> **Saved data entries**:
BEGIN
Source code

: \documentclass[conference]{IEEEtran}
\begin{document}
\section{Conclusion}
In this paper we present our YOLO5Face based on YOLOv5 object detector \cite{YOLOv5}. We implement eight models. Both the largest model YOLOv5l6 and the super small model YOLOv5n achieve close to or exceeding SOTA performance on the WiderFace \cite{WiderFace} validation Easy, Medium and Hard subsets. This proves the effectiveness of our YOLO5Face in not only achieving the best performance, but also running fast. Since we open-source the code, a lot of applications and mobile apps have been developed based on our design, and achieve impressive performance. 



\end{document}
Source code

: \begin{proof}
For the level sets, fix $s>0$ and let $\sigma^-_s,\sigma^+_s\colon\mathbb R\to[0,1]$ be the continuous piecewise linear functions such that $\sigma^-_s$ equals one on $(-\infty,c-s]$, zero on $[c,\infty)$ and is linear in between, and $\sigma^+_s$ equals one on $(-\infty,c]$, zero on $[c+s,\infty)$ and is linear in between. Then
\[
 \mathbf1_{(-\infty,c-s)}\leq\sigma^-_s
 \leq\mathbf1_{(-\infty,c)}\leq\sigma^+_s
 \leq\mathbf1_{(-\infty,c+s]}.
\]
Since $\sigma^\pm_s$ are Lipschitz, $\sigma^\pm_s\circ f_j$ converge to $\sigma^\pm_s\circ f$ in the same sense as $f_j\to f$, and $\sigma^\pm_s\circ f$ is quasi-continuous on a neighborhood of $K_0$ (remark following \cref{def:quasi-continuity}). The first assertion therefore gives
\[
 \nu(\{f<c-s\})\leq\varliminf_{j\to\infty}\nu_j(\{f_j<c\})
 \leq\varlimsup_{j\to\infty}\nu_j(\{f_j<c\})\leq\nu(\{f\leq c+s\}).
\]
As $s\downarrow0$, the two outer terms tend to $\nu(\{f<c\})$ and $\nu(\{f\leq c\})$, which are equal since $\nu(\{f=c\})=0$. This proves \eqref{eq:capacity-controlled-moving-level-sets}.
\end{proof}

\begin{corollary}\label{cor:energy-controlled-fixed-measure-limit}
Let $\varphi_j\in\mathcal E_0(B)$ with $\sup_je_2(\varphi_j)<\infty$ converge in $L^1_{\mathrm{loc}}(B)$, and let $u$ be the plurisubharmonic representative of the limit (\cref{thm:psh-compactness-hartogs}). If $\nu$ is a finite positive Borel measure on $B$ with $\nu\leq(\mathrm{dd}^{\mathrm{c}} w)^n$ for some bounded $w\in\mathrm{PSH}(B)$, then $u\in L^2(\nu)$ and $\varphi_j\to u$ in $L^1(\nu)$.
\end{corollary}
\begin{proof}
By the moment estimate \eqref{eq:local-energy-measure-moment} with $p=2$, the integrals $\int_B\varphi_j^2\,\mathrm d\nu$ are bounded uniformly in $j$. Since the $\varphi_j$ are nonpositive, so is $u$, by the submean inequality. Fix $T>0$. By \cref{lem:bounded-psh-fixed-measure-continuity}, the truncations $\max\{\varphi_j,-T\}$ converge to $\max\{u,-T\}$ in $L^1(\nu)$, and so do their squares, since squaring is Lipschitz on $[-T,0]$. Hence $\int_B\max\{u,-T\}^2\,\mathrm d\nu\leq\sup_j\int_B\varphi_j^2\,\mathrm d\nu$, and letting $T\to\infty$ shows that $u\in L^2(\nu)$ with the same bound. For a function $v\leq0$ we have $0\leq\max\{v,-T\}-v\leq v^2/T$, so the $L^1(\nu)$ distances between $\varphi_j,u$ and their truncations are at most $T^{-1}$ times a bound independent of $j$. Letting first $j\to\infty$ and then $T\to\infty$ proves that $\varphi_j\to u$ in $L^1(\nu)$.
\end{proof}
END
> **Exercise**:
Show all lines from the entries that hold "sigma".

> **Output below**:
For the level sets, fix $s>0$ and let $\sigma^-_s,\sigma^+_s\colon\mathbb R\to[0,1]$ be the continuous piecewise linear functions such that $\sigma^-_s$ equals one on $(-\infty,c-s]$, zero on $[c,\infty)$ and is linear in between, and $\sigma^+_s$ equals one on $(-\infty,c]$, zero on $[c+s,\infty)$ and is linear in between. Then
 \mathbf1_{(-\infty,c-s)}\leq\sigma^-_s
 \leq\mathbf1_{(-\infty,c)}\leq\sigma^+_s
Since $\sigma^\pm_s$ are Lipschitz, $\sigma^\pm_s\circ f_j$ converge to $\sigma^\pm_s\circ f$ in the same sense as $f_j\to f$, and $\sigma^\pm_s\circ f$ is quasi-continuous on a neighborhood of $K_0$ (remark following \cref{def:quasi-continuity}). The first assertion therefore gives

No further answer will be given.